Stored items from a collection
────────
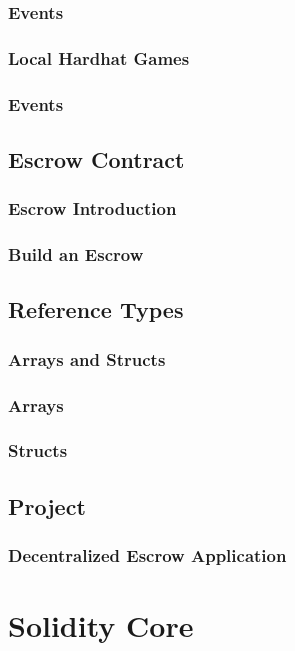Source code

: \documentclass[a4paper, oneside]{book}
\begin{document}
\subsection{Events}
\subsection{Local Hardhat Games}
\subsection{Events}

\section{Escrow Contract}
\subsection{Escrow Introduction}
\subsection{Build an Escrow}

\section{Reference Types}
\subsection{Arrays and Structs}
\subsection{Arrays}
\subsection{Structs}

\section{Project}
\subsection{Decentralized Escrow Application}

\chapter{Solidity Core}
\end{document}
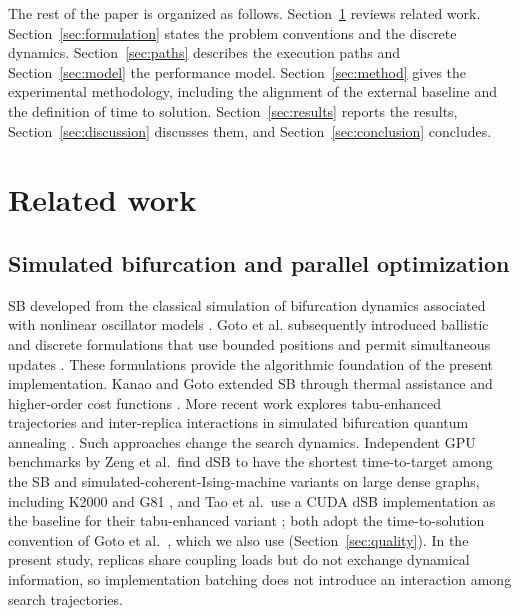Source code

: \documentclass[11pt,a4paper]{article}
\begin{document}
The rest of the paper is organized as follows. Section~\ref{sec:related} reviews related work. Section~\ref{sec:formulation} states the problem conventions and the discrete dynamics. Section~\ref{sec:paths} describes the execution paths and Section~\ref{sec:model} the performance model. Section~\ref{sec:method} gives the experimental methodology, including the alignment of the external baseline and the definition of time to solution. Section~\ref{sec:results} reports the results, Section~\ref{sec:discussion} discusses them, and Section~\ref{sec:conclusion} concludes.

\section{Related work}\label{sec:related}
\subsection{Simulated bifurcation and parallel optimization}
SB developed from the classical simulation of bifurcation dynamics associated with nonlinear oscillator models \cite{goto2016,goto2019}. Goto et al. subsequently introduced ballistic and discrete formulations that use bounded positions and permit simultaneous updates \cite{goto2021}. These formulations provide the algorithmic foundation of the present implementation. Kanao and Goto extended SB through thermal assistance \cite{kanao2022} and higher-order cost functions \cite{kanao2023}. More recent work explores tabu-enhanced trajectories \cite{tabu2026} and inter-replica interactions in simulated bifurcation quantum annealing \cite{sbqa2026}. Such approaches change the search dynamics. Independent GPU benchmarks by Zeng et al.\ find dSB to have the shortest time-to-target among the SB and simulated-coherent-Ising-machine variants on large dense graphs, including K2000 and G81 \cite{zeng2024}, and Tao et al.\ use a CUDA dSB implementation as the baseline for their tabu-enhanced variant \cite{tabu2026}; both adopt the time-to-solution convention of Goto et al.~\cite{goto2021}, which we also use (Section~\ref{sec:quality}). In the present study, replicas share coupling loads but do not exchange dynamical information, so implementation batching does not introduce an interaction among search trajectories.
\end{document}
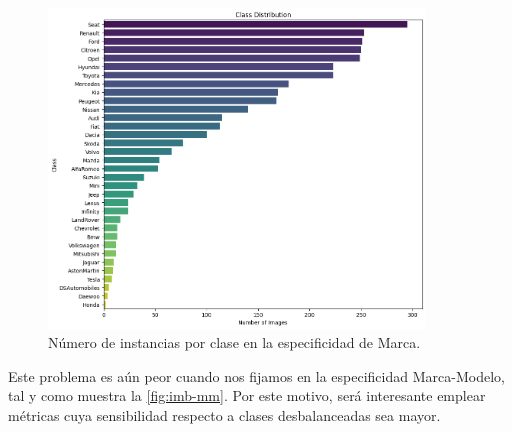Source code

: \begin{figure}[H]
	\centering
	\includegraphics[width=100mm]{img/imbalance-marca.png}
	\caption{Número de instancias por clase en la especificidad de Marca.}
	\label{fig:imb-m}
\end{figure}

Este problema es aún peor cuando nos fijamos en la especificidad Marca-Modelo, tal y como muestra la \autoref{fig:imb-mm}. Por este motivo, será interesante emplear métricas cuya sensibilidad respecto a clases desbalanceadas sea mayor.

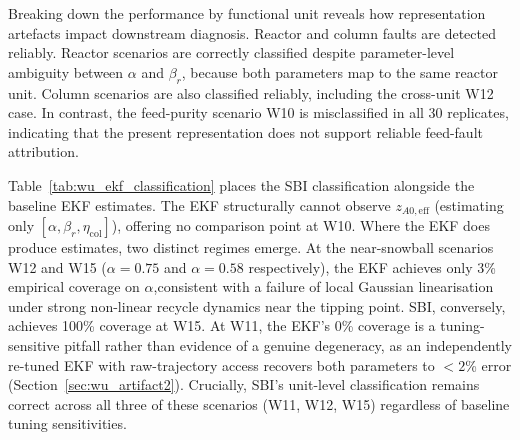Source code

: \documentclass[aps,pre,twocolumn,superscriptaddress,floatfix]{revtex4-2}
\begin{document}
Breaking down the performance by functional unit reveals how representation 
artefacts impact downstream diagnosis. 
Reactor and column faults are detected reliably. Reactor scenarios are correctly classified despite parameter-level ambiguity between $\alpha$ and $\beta_r$, because both parameters map to the same reactor unit. Column scenarios are also classified reliably, including the cross-unit W12 case. In contrast, the feed-purity scenario W10 is misclassified in all 30 replicates, indicating that the present representation does not support reliable feed-fault attribution.

Table~\ref{tab:wu_ekf_classification} places the SBI classification alongside 
the baseline EKF estimates. The EKF structurally cannot observe $z_{A0,\mathrm{eff}}$ 
(estimating only $[\alpha,\beta_r,\eta_\mathrm{col}]$), offering no comparison point at W10. 
Where the EKF does produce estimates, two distinct regimes emerge. At the 
near-snowball scenarios W12 and W15 ($\alpha = 0.75$ and $\alpha = 0.58$ respectively), 
the EKF achieves only 3\% empirical coverage on $\alpha$,consistent with a failure of local Gaussian linearisation under strong non-linear recycle dynamics near the tipping point. SBI, conversely, achieves 100\% coverage at W15. 
At W11, the EKF's 0\% coverage is a tuning-sensitive pitfall rather than evidence 
of a genuine degeneracy, as an independently re-tuned EKF with raw-trajectory 
access recovers both parameters to $<2$\% error (Section~\ref{sec:wu_artifact2}). 
Crucially, SBI's unit-level classification remains correct across all three of these 
scenarios (W11, W12, W15) regardless of baseline tuning sensitivities.
\end{document}
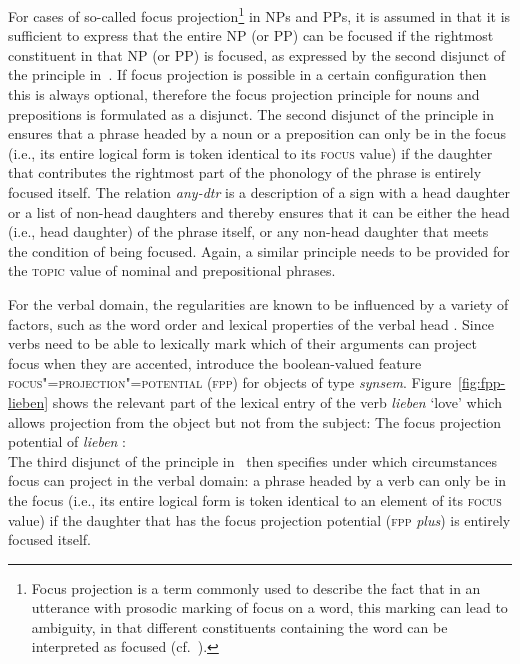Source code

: \documentclass[output=paper
	        ,collection
	        ,collectionchapter
 	        ,biblatex
                ,babelshorthands
                ,newtxmath
                ,draftmode
                ,colorlinks, citecolor=brown
]{langscibook}
\begin{document}
For cases of so-called focus projection\footnote{Focus projection is a term commonly used to describe the fact that in an utterance with prosodic marking of focus on a word, this marking can lead to ambiguity, in that different constituents containing the word can be interpreted as focused (cf.\  \citealt{Gussenhoven83-u,Selkirk95a-u}).} in NPs and PPs, it is assumed
in \citet[169]{deKuthy2002a} that it is sufficient to express that the
entire NP (or PP) can be focused if the rightmost constituent in that
NP (or PP) is focused, as expressed by the second disjunct of the
principle in~.  If focus projection is
possible in a certain configuration then this is always optional,
therefore the focus projection principle for nouns and prepositions is
formulated as a disjunct. The second disjunct of the principle
in~ ensures that a phrase headed by a noun
or a preposition can only be in the focus (i.e., its entire logical
form is token identical to its \textsc{focus} value) if the daughter
that contributes the rightmost part of the phonology of the phrase is
entirely focused itself. The relation \textit{any-dtr} is a description of a sign with a head daughter or a list of non-head daughters and thereby
ensures that it can be either the head (i.e., head daughter) of the
phrase itself, or any non-head daughter that meets the
condition of being focused. Again, a similar principle needs to be provided for the
\textsc{topic} value of nominal and prepositional phrases.

For the verbal domain, the regularities are known to be influenced by
a variety of factors, such as the word order and lexical properties of
the verbal head \citep[cf., e.g., ][]{vSU86a}.  Since verbs
need to be able to lexically mark which of their arguments can project
focus when they are accented, \cite{dKM2003a} introduce the boolean-valued feature
\textsc{focus"=projection"=potential (fpp)} for objects of type
\textit{synsem}.  Figure~\ref{fig:fpp-lieben} shows the relevant part
of the lexical entry of the verb \textit{lieben} `love' which allows
projection from the object but not from the subject:
\ea
The focus projection potential of \textit{lieben} \citep{dKM2003a}:\\
\label{fig:fpp-lieben}
\z
The third disjunct of the principle in~ then specifies under which circumstances
focus can project in the verbal domain: a phrase headed by a verb can
only be in the focus (i.e., its entire logical form is token identical
to an element of its \textsc{focus} value) if the daughter that has the focus
projection potential (\textsc{fpp} \textit{plus}) is entirely focused
itself.
\end{document}
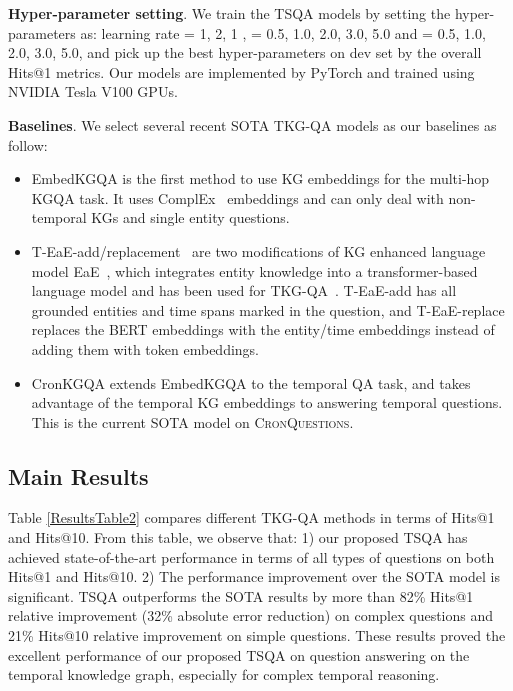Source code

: \documentclass[11pt]{article}
\newcommand{\xhdr}[1]{{\noindent\bfseries #1}.}
\begin{document}
\smallskip
\xhdr{Hyper-parameter setting} We train the TSQA models by setting the hyper-parameters as: learning rate = 1, 2, 1 ,  = 0.5, 1.0, 2.0, 3.0, 5.0 and  = 0.5, 1.0, 2.0, 3.0, 5.0, and pick up the best hyper-parameters on dev set by the overall Hits@1 metrics. 
Our models are implemented by PyTorch and trained using NVIDIA Tesla V100 GPUs.


\smallskip
\xhdr{Baselines} We select several recent SOTA TKG-QA models as our baselines as follow:
\begin{itemize}[leftmargin=*]
    \item  EmbedKGQA \cite{saxena2020improving} is the first method to use KG embeddings for the multi-hop KGQA task. It uses ComplEx~\cite{trouillon2016complex} embeddings and can only deal with non-temporal KGs and single entity questions.

    \item T-EaE-add/replacement~\cite{saxena2021question} are two modifications of KG enhanced language model EaE~\cite{fevry2020entities}, which integrates entity knowledge into a transformer-based language model and has been used for TKG-QA~\cite{saxena2020improving}. T-EaE-add has all grounded entities and time spans marked in the question, and T-EaE-replace replaces the BERT embeddings with the entity/time embeddings instead of adding them with token embeddings.
    
    \item CronKGQA \cite{saxena2021question} extends EmbedKGQA to the temporal QA task, and takes advantage of the temporal KG embeddings to answering temporal questions. This is the current SOTA model on \textsc{CronQuestions}.
\end{itemize}








\subsection{Main Results}
Table \ref{ResultsTable2} compares different TKG-QA methods in terms of Hits@1 and Hits@10. From this table, we observe that: 1) our proposed TSQA has achieved state-of-the-art performance in terms of all types of questions on both Hits@1 and Hits@10. 2) The performance improvement over the SOTA model is significant. TSQA outperforms the SOTA results by more than 82\% Hits@1 relative improvement (32\% absolute error reduction) on complex questions and 21\% Hits@10 relative improvement on simple questions.
These results proved the excellent performance of our proposed TSQA on question answering on the temporal knowledge graph, especially for complex temporal reasoning.
\end{document}
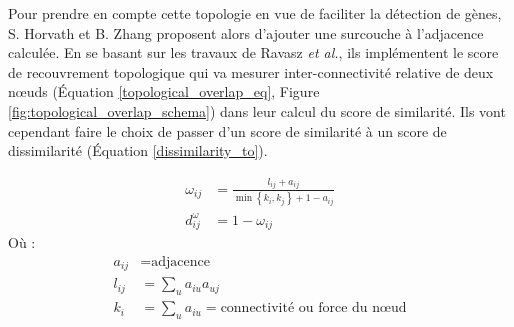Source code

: 
Pour prendre en compte cette topologie en vue de faciliter la détection de gènes, S. Horvath et B. Zhang proposent alors d'ajouter une surcouche à l'adjacence calculée. En se basant sur les travaux de Ravasz \textit{et al.}, ils implémentent le score de recouvrement topologique qui va mesurer inter-connectivité relative de deux nœuds (Équation \ref{topological_overlap_eq}, Figure \ref{fig:topological_overlap_schema}) dans leur calcul du score de similarité. Ils vont cependant faire le choix de passer d'un score de similarité à un score de dissimilarité (Équation \ref{dissimilarity_to}). 

\begin{align} 
    \omega_{i j} &= \frac{l_{i j}+a_{i j}}{\min \left\{k_{i}, k_{j}\right\}+1-a_{i j}} \label{topological_overlap_eq} \\ 
    d_{i j}^{\omega} &= 1-\omega_{i j} \label{dissimilarity_to}
\end{align}
Où :
\begin{align*}
    a_{i j} & = \text{adjacence} \\
    l_{i j} &= \sum_{u} a_{i u} a_{u j} \\
    k_{i} &= \sum_{u} a_{i u} = \text{connectivité ou force du nœud}
\end{align*}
────────
▸ **ACTIVITY**
Give again, please, precisely the lines that begin the records and run through the line with "bifurcation and parallel" in it, keeping both end lines and dropping any pictures.

▸ **COMPLETED TASK**
Source code

: \documentclass[a4paper, oneside]{book}
\begin{document}
\subsection{Events}
\subsection{Local Hardhat Games}
\subsection{Events}

\section{Escrow Contract}
\subsection{Escrow Introduction}
\subsection{Build an Escrow}

\section{Reference Types}
\subsection{Arrays and Structs}
\subsection{Arrays}
\subsection{Structs}

\section{Project}
\subsection{Decentralized Escrow Application}

\chapter{Solidity Core}
\end{document}
Source code

: \documentclass[11pt,a4paper]{article}
\begin{document}
The rest of the paper is organized as follows. Section~\ref{sec:related} reviews related work. Section~\ref{sec:formulation} states the problem conventions and the discrete dynamics. Section~\ref{sec:paths} describes the execution paths and Section~\ref{sec:model} the performance model. Section~\ref{sec:method} gives the experimental methodology, including the alignment of the external baseline and the definition of time to solution. Section~\ref{sec:results} reports the results, Section~\ref{sec:discussion} discusses them, and Section~\ref{sec:conclusion} concludes.

\section{Related work}\label{sec:related}
\subsection{Simulated bifurcation and parallel optimization}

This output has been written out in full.